__Exercise__. Across the entries below, the lines containing "waka" should be counted and only their number returned.

=== Records for processing ===

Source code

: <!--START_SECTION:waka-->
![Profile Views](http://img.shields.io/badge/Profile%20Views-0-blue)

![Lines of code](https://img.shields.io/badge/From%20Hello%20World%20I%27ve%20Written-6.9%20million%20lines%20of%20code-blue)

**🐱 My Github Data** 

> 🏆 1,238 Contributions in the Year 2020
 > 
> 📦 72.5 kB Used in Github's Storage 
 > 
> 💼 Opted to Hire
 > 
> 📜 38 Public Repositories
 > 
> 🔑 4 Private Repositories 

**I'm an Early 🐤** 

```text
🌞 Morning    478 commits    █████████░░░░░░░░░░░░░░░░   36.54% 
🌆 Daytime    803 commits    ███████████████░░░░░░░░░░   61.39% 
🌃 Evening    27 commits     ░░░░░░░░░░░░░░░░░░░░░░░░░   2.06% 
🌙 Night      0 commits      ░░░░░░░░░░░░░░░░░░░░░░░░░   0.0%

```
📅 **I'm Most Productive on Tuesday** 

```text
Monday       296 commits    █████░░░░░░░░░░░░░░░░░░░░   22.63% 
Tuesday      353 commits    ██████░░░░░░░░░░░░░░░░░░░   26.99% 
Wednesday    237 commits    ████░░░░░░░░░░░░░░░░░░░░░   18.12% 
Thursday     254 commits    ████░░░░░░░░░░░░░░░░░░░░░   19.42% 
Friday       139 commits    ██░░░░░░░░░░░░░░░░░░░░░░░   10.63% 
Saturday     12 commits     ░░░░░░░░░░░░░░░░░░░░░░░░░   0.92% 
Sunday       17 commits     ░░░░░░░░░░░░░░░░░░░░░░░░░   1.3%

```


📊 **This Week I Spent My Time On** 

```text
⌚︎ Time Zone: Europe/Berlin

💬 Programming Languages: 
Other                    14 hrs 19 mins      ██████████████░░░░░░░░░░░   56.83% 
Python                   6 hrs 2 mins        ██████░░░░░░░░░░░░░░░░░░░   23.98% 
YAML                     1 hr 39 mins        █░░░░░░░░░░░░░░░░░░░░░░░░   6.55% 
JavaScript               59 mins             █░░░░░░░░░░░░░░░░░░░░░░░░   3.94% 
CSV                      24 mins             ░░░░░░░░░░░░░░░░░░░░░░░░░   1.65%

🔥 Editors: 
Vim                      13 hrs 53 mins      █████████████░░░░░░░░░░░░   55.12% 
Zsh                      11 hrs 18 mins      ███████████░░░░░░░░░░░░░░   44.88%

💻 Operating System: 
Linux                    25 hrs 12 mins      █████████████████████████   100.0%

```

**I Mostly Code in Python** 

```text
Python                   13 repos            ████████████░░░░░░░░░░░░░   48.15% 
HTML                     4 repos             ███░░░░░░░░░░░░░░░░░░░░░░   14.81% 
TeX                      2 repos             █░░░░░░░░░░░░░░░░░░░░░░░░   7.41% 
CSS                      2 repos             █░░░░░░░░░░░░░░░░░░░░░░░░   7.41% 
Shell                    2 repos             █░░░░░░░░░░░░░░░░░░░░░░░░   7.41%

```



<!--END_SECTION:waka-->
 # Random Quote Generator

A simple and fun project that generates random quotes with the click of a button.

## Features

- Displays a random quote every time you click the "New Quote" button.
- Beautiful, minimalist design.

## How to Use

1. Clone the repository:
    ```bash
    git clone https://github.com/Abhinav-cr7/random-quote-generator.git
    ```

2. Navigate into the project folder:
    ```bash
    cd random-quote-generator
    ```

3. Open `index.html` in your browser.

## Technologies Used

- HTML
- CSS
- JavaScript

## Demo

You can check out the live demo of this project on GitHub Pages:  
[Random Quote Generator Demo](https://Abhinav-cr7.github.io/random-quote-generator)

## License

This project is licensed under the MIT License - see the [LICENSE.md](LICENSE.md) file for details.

===

__Response box__. 2